◆ EXERCISE
Leaving out all pictures, transcribe the lines below exactly, from the first through the line containing "<td>85 (30,000)</td>".

◆ GIVEN INFORMATION
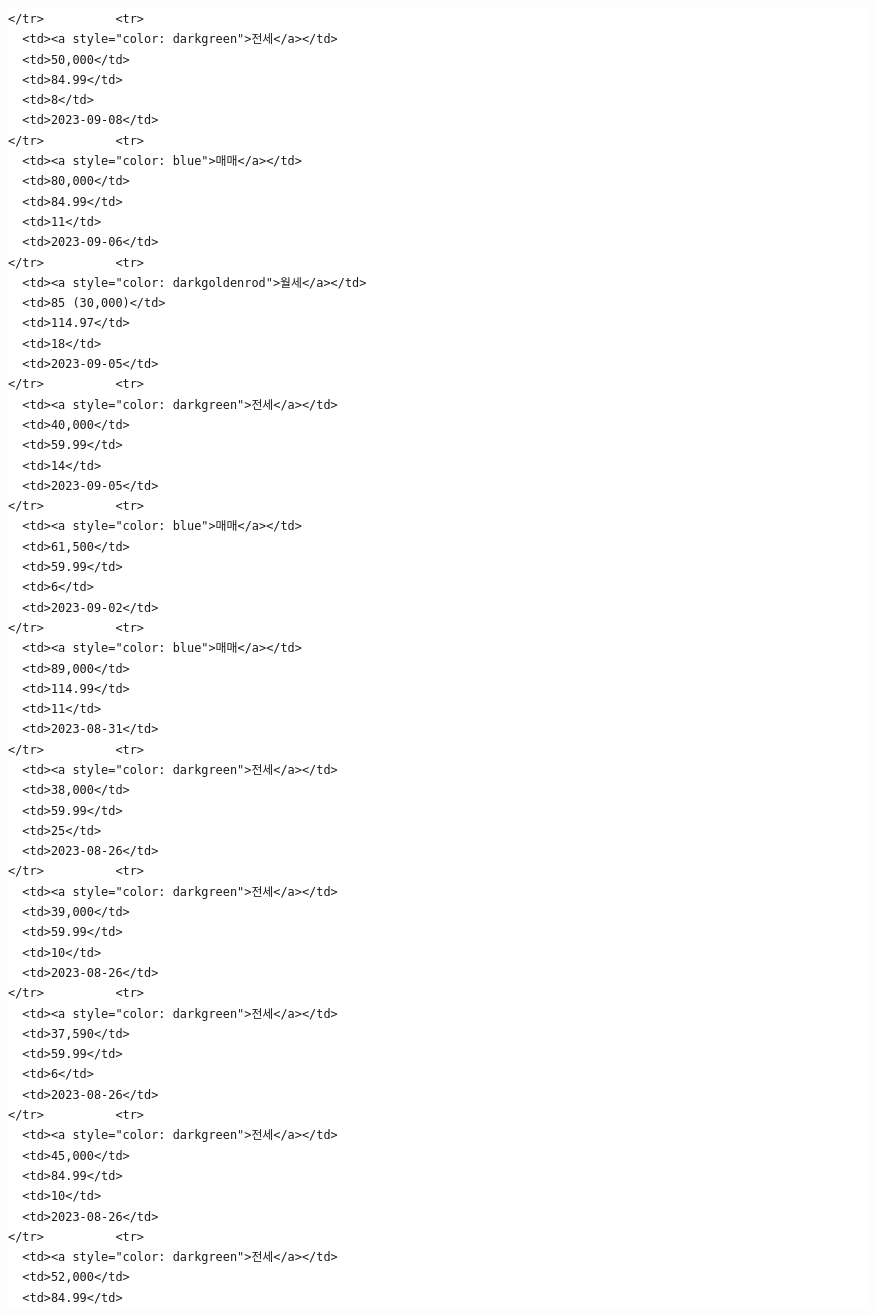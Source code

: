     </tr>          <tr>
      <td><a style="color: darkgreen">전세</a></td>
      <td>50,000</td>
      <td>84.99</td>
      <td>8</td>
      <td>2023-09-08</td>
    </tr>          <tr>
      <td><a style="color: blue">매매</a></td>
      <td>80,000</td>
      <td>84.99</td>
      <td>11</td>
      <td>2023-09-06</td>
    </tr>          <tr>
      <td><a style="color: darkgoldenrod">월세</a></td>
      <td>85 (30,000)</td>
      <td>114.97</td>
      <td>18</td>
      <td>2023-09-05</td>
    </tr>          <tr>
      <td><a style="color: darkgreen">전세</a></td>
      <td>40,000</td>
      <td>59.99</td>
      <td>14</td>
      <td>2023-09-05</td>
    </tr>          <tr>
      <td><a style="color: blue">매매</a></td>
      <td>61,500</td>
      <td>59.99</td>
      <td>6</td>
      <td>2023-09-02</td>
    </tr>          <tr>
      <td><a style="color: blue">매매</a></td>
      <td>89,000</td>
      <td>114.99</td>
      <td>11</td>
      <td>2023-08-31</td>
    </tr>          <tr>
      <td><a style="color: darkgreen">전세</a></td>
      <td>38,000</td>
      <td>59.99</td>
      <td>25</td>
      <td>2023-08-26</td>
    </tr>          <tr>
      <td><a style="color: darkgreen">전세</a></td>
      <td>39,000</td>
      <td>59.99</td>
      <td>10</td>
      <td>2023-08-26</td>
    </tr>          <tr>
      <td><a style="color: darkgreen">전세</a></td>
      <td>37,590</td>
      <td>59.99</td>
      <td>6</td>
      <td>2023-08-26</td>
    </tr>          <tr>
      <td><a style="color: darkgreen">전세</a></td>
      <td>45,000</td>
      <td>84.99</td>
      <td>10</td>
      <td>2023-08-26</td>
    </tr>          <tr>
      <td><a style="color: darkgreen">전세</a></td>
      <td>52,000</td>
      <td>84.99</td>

◆ RESULT
Source code

:     </tr>          <tr>
      <td><a style="color: darkgreen">전세</a></td>
      <td>50,000</td>
      <td>84.99</td>
      <td>8</td>
      <td>2023-09-08</td>
    </tr>          <tr>
      <td><a style="color: blue">매매</a></td>
      <td>80,000</td>
      <td>84.99</td>
      <td>11</td>
      <td>2023-09-06</td>
    </tr>          <tr>
      <td><a style="color: darkgoldenrod">월세</a></td>
      <td>85 (30,000)</td>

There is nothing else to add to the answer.